According to an investigation by the nonprofit civil group Mexicans against Corruption and Impunity (MCCI), in the Segalmex-Diconsa complaint against Carregin, the alleged purchase was made during the height of the covid-19 pandemic, and former Segalmex head Ignacio Ovalle Fernández had full knowledge of the transaction.
Ovalle Fernández was appointed to Segalmex by López Obrador, but was relieved of his position within two years after the agency was plagued with multiple accusations of corruption.
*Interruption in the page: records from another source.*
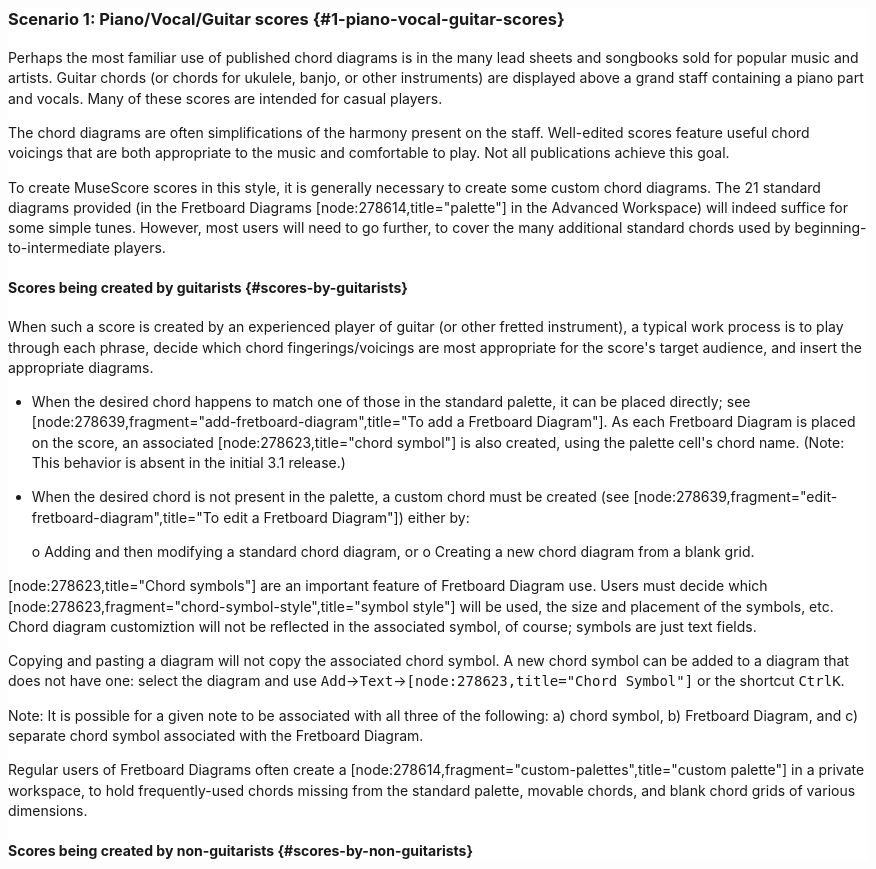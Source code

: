 

### Scenario 1: Piano/Vocal/Guitar scores {#1-piano-vocal-guitar-scores}

Perhaps the most familiar use of published chord diagrams is in the many lead sheets and songbooks sold for popular music and artists. Guitar chords (or chords for ukulele, banjo, or other instruments) are displayed above a grand staff containing a piano part and vocals. Many of these scores are intended for casual players.

The chord diagrams are often simplifications of the harmony present on the staff. Well-edited scores feature useful chord voicings that are both appropriate to the music and comfortable to play. Not all publications achieve this goal.

To create MuseScore scores in this style, it is generally necessary to create some custom chord diagrams. The 21 standard diagrams provided (in the Fretboard Diagrams [node:278614,title="palette"] in the Advanced Workspace) will indeed suffice for some simple tunes. However, most users will need to go further, to cover the many additional standard chords used by beginning-to-intermediate players.

#### Scores being created by guitarists {#scores-by-guitarists}

When such a score is created by an experienced player of guitar (or other fretted instrument), a typical work process is to play through each phrase, decide which chord fingerings/voicings are most appropriate for the score's target audience, and insert the appropriate diagrams. 

* When the desired chord happens to match one of those in the standard palette, it can be placed directly; see [node:278639,fragment="add-fretboard-diagram",title="To add a Fretboard Diagram"]. As each Fretboard Diagram is placed on the score, an associated [node:278623,title="chord symbol"] is also created, using the palette cell's chord name. (Note: This behavior is absent in the initial 3.1 release.)

* When the desired chord is not present in the palette, a custom chord must be created (see [node:278639,fragment="edit-fretboard-diagram",title="To edit a Fretboard Diagram"]) either by:

  o Adding and then modifying a standard chord diagram, or
  o Creating a new chord diagram from a blank grid.

[node:278623,title="Chord symbols"] are an important feature of Fretboard Diagram use. Users must decide which [node:278623,fragment="chord-symbol-style",title="symbol style"] will be used, the size and placement of the symbols, etc. Chord diagram customiztion will not be reflected in the associated symbol, of course; symbols are just text fields.

Copying and pasting a diagram will not copy the associated chord symbol. A new chord symbol can be added to a diagram that does not have one: select the diagram and use <samp class="menu">Add</samp>&rarr;<samp class="menuitem">Text</samp>&rarr;<samp class="menuitem">[node:278623,title="Chord Symbol"]</samp> or the shortcut <kbd><kbd>Ctrl</kbd></kbd><kbd><kbd>K</kbd></kbd>. 

Note: It is possible for a given note to be associated with all three of the following: a) chord symbol, b) Fretboard Diagram, and c) separate chord symbol associated with the Fretboard Diagram.

Regular users of Fretboard Diagrams often create a [node:278614,fragment="custom-palettes",title="custom palette"] in a private workspace, to hold frequently-used chords missing from the standard palette, movable chords, and blank chord grids of various dimensions.

#### Scores being created by non-guitarists {#scores-by-non-guitarists}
In 2018, López Obrador created Segalmex-Diconsa — a merger between two other government agencies, Liconsa and Diconsa — to replace the National Commission of Popular Supplies (Conasupo), which was dedicated to guaranteeing the regulation of prices in the basket of basic food items in Mexico, particularly the price of corn.
The Office of the Commercial Directorate of Diconsa, which was headed by Manuel Lozano Jiménez, purportedly ordered the sugar from Carregin. Complaints have already been filed against Lozano Jiménez, but not against Ovalle Fernández.
In the MCCI investigation, Lozano Jiménez purportedly signed an agreement with Carregin for 37 orders of sugar totaling 25,000 tons, which were to be delivered and stored in various warehouses in the country.
Three weeks after the agreement, however, Carregin asked Diconsa to cancel 36 of the 37 orders, citing logistical difficulties caused by the covid-19 pandemic, and promised to store the remaining 17,200 tons of undelivered sugar in a warehouse located in Paseo del Pedregal in Mexico City. Segalmex-Diconsa, without confirming the existence of the sugar supply, allegedly paid the total amount agreed upon.
Eight months into the sugar deal, in December of 2020, both Diconsa and Carregin agreed to terminate the contract. Despite Diconsa having paid in full, Carregin purportedly did not deliver the bulk of the sugar it had owed the government agency.
This prompted María Oceguera Valle, legal representative of Diconsa, to file a criminal complaint on Aug. 26, 2021, with the FGR against Carregin.
The FGR likewise requested arrest warrants for Lozano Jiménez, former Segalmex finance director René Gavira Segreste and Carlos Dávila Amerena, former legal director of Diconsa.
Daffne Pomar Colín, a housewife, and Jorge Saúl Romero Valencia — who lives in a modest house in the municipality of Ixtapaluca in the State of Mexico (EdoMéx), according to the MCCI investigation — have been listed as shareholders of Carregin.
The MCCI investigation said that despite the fact that Pomar Colín and Romero Valencia were apparently being used as front men, the FGR still ordered the arrest of the two.
Mexican correspondent Georgina Zerega, of the Madrid-based daily newspaper El País, wrote in an article published on June 3 of this year that “Segalmex granted 797 million pesos between 2019 and 2020 in direct awards to a network of six companies whose partners had participated in shell companies.”